**PROVIDED INFORMATION:**
· · ·

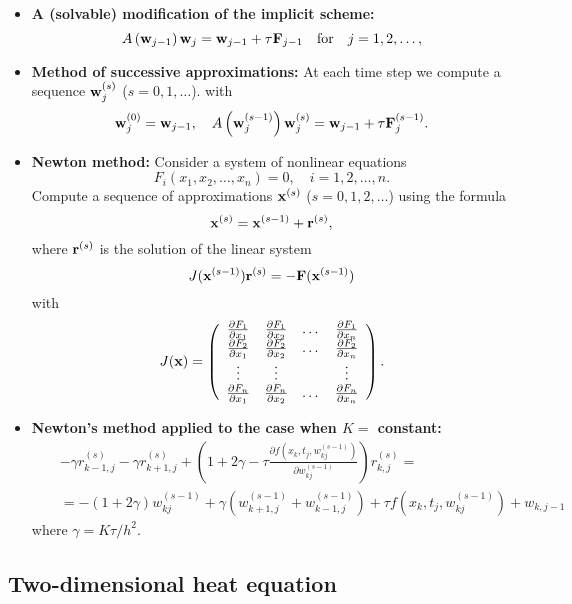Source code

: \documentclass[12pt]{article}
\newcommand\pr{\partial}
\begin{document}
\begin{itemize}
\item \textbf{A (solvable) modification of the implicit scheme:}
\[
A\left({\bf w}_{j-1}\right){\bf w}_{j}={\bf w}_{j-1}+\tau {\bf F}_{j-1} \quad \hbox{for} \quad j=1,2,\dots,
\]


\item \textbf{Method of successive approximations:} 
At each time step
we compute a sequence ${\bf w}_{j}^{(s)}$ ($s=0,1,\dots$).
with
\[
{\bf w}_{j}^{(0)}={\bf w}_{j-1}, \quad
A\left({\bf w}_{j}^{(s-1)}\right){\bf w}_{j}^{(s)}={\bf w}_{j-1}+\tau {\bf F}_{j}^{(s-1)}.
\]



\item \textbf{Newton method:}
Consider a system of nonlinear equations
\[
F_{i}(x_{1}, x_{2},\dots,x_{n})=0, \quad i=1,2,\dots, n.
\]
Compute a sequence
of approximations ${\bf x}^{(s)}$ ($s=0,1,2,\dots$) using the formula
\[
{\bf x}^{(s)}={\bf x}^{(s-1)}+{\bf r}^{(s)},
\]
where ${\bf r}^{(s)}$ is the solution of the linear system
\[
J({\bf x}^{(s-1)}){\bf r}^{(s)}=-{\bf F}({\bf x}^{(s-1)})
\]
with
\[
J({\bf x})=\left(
\begin{array}{cccc}
\frac{\pr F_{1}}{\pr x_{1}} &\frac{\pr F_{1}}{\pr x_{2}} &\dots &\frac{\pr F_{1}}{\pr x_{n}} \\
\frac{\pr F_{2}}{\pr x_{1}} &\frac{\pr F_{2}}{\pr x_{2}} &\dots &\frac{\pr F_{2}}{\pr x_{n}} \\
\vdots &\vdots &   &\vdots \\
\frac{\pr F_{n}}{\pr x_{1}} &\frac{\pr F_{n}}{\pr x_{2}} &\dots &\frac{\pr F_{n}}{\pr x_{n}}
\end{array}\right).
\]


\item \textbf{Newton's method applied to the case when $K=$ constant:}
\begin{eqnarray}
&&-\gamma r_{k-1,j}^{(s)}
-\gamma r_{k+1,j}^{(s)}+\left(1+2\gamma - \tau \frac{\pr f(x_{k},t_{j},w_{kj}^{(s-1)})}{\pr w_{kj}^{(s-1)}}\right)r_{k,j}^{(s)}=  \nonumber \\
&&=-(1+2\gamma)w_{kj}^{(s-1)}+\gamma\left(w_{k+1,j}^{(s-1)}+w_{k-1,j}^{(s-1)}\right)+\tau f\left(x_{k},t_{j},w_{kj}^{(s-1)}\right)+w_{k,j-1}  \nonumber
\end{eqnarray}
where $\gamma=K\tau/h^2$.

\end{itemize}


\subsection*{Two-dimensional heat equation}
\end{document}
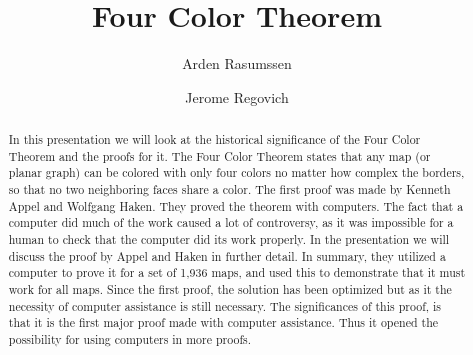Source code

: \documentclass[10pt]{article}
\title{Four Color Theorem}
\author{Arden Rasumssen \and Jerome Regovich}
\begin{document}
\maketitle
\begin{abstract}


  In this presentation we will look at the historical significance of the Four
  Color Theorem and the proofs for it. The Four Color Theorem states that any
  map (or planar graph) can be colored with only four colors no matter how
  complex the borders, so that no two neighboring faces share a color. The
  first proof was made by Kenneth Appel and Wolfgang Haken. They proved the
  theorem with computers. The fact that a computer did much of the work caused
  a lot of controversy, as it was impossible for a human to check that the
  computer did its work properly. In the presentation we will discuss the proof
  by Appel and Haken in further detail. In summary, they utilized a computer to
  prove it for a set of 1,936 maps, and used this to demonstrate that it must
  work for all maps. Since the first proof, the solution has been optimized but
  as it the necessity of computer assistance is still necessary. The
  significances of this proof, is that it is the first major proof made with
  computer assistance. Thus it opened the possibility for using computers in
  more proofs.

\end{abstract}
\nocite{*}
\printbibliography{}
\end{document}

· · ·

Those lines above that contain the string "using" should be returned.

of approximations ${\bf x}^{(s)}$ ($s=0,1,2,\dots$) using the formula
  computer assistance. Thus it opened the possibility for using computers in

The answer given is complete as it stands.